Значит, Спрингальд жив и все так же словоохотлив.

— Да успокойтесь оба, — пренебрежительно сказала Малия. — Мы обречены.

— Ты-то, по крайней мере, идешь своими ногами, — проворчал Ульфило.

— Ты считаешь, для меня это большая радость? — спросила она. — Лучше бы уж прикончили. Не понимаю все-таки, зачем мы им понадобились живые.

— Можно найти этому несколько объяснений, — ответил Спрингальд, — боюсь только, ни одно из них спокойствия тебе не прибавит.

— Тогда не надо никаких объяснений.

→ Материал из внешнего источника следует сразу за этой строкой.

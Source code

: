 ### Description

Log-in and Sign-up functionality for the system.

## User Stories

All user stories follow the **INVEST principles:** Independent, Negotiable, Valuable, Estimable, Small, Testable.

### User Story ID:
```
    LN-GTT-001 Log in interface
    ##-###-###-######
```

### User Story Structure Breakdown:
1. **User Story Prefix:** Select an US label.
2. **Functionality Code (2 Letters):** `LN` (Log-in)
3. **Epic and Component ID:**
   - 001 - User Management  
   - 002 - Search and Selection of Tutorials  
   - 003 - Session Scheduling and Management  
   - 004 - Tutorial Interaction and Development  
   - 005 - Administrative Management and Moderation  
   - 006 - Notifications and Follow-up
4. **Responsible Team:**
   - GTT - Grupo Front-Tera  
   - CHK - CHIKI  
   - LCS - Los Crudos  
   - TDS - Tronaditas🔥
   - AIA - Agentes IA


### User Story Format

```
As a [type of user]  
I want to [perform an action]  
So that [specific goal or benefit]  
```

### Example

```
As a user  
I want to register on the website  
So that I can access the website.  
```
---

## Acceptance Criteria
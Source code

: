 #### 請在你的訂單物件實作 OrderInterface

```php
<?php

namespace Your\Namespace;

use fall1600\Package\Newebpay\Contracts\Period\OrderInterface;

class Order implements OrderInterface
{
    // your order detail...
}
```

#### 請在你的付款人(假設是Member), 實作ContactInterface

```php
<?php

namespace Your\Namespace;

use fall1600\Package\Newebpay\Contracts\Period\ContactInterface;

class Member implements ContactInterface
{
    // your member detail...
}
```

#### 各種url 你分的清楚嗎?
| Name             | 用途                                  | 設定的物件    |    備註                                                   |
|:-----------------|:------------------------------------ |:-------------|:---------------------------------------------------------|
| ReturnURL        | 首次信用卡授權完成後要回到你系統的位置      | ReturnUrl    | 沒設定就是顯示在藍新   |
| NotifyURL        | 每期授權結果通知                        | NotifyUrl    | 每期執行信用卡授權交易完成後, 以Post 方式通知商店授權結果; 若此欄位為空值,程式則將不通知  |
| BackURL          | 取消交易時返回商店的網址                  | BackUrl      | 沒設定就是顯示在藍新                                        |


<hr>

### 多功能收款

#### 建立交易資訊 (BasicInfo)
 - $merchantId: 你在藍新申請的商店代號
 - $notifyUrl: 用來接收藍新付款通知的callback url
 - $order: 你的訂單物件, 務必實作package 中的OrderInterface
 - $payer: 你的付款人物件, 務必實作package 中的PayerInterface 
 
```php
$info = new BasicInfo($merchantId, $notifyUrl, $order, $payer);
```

Мне хватает и тех ужасов, которые рисует мое собственное воображение, чтобы выслушивать еще и твои кошмары.

— В «Поэме добрых советов» говорится: «Только глупец говорит тогда, когда спасение — в молчании», — послышался еще один голос.

— Так, значит, глупец — это ты, ванир? — воскликнул Ульфило в запальчивости.

Вульфред весело рассмеялся:

— Едва ли наше настоящее положение свидетельствует о мудрости.

— Значит, Конан или очень умный, или без сознания, — сказала Малия, — потому что он молчит.

— Может, он умер, — сказал Спрингальд.

— Если бы черногривый умер, — сказал Вульфред, — бумбана бы его забрали, как они забрали всех моих несчастных матросов.

К ним подошел один из воинов и что-то прогавкал.

— Капитан говорит, что вы должны молчать, — перевел Кефи.

— Скажи-ка ему, что в разговоре с господами следует вести себя почтительно, — ответил Ульфило. — Оттого, что нацепил на себя перья, умнее не стал.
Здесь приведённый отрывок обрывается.